** Supplied records follows **
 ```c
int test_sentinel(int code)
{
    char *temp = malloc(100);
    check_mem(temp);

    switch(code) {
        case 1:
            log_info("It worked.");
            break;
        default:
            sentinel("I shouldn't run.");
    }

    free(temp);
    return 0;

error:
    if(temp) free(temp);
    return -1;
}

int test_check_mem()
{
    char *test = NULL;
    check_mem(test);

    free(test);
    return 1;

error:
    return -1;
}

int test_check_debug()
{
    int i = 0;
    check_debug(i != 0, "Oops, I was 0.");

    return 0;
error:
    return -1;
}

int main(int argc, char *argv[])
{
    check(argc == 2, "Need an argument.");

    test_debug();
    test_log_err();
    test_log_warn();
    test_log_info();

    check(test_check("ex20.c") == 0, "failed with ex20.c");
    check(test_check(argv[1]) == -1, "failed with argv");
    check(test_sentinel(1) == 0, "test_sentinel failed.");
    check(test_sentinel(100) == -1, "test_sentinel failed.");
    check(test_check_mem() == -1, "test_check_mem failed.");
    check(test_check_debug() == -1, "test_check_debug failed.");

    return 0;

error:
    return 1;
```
** End of Supplied records **
** Supplied records follows **
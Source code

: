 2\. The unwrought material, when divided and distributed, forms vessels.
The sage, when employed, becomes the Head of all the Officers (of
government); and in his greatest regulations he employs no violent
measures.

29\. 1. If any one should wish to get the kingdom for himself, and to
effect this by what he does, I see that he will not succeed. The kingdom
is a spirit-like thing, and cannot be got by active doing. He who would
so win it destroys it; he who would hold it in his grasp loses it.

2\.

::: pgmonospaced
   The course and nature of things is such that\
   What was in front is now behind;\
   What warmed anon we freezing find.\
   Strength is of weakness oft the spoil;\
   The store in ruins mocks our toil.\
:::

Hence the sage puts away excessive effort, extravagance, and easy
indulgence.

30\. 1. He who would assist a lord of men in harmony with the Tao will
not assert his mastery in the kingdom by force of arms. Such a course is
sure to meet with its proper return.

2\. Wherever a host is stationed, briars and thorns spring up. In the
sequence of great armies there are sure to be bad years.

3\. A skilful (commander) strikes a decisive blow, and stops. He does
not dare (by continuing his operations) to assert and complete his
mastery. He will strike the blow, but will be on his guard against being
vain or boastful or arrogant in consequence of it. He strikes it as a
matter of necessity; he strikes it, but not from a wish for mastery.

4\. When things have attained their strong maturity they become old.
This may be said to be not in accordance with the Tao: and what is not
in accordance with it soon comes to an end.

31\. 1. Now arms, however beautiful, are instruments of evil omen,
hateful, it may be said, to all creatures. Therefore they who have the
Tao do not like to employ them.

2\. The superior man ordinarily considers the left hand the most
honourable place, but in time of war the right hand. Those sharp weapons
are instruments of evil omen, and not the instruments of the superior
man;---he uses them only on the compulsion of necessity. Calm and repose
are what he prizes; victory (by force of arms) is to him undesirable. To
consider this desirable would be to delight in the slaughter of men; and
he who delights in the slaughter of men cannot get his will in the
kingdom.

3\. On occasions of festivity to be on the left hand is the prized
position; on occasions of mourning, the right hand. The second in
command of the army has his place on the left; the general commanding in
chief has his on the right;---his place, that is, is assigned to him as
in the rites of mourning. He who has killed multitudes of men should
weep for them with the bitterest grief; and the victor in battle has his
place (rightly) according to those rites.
** End of Supplied records **
▶ [What you need to do]: Within the material above, the line with "The store in ruins mocks our toil.\" opens the range and the line with "not dare (by" closes it; reproduce that range word for word.

▶ [Response to the task]:
   The store in ruins mocks our toil.\
:::

Hence the sage puts away excessive effort, extravagance, and easy
indulgence.

30\. 1. He who would assist a lord of men in harmony with the Tao will
not assert his mastery in the kingdom by force of arms. Such a course is
sure to meet with its proper return.

2\. Wherever a host is stationed, briars and thorns spring up. In the
sequence of great armies there are sure to be bad years.

3\. A skilful (commander) strikes a decisive blow, and stops. He does
not dare (by continuing his operations) to assert and complete his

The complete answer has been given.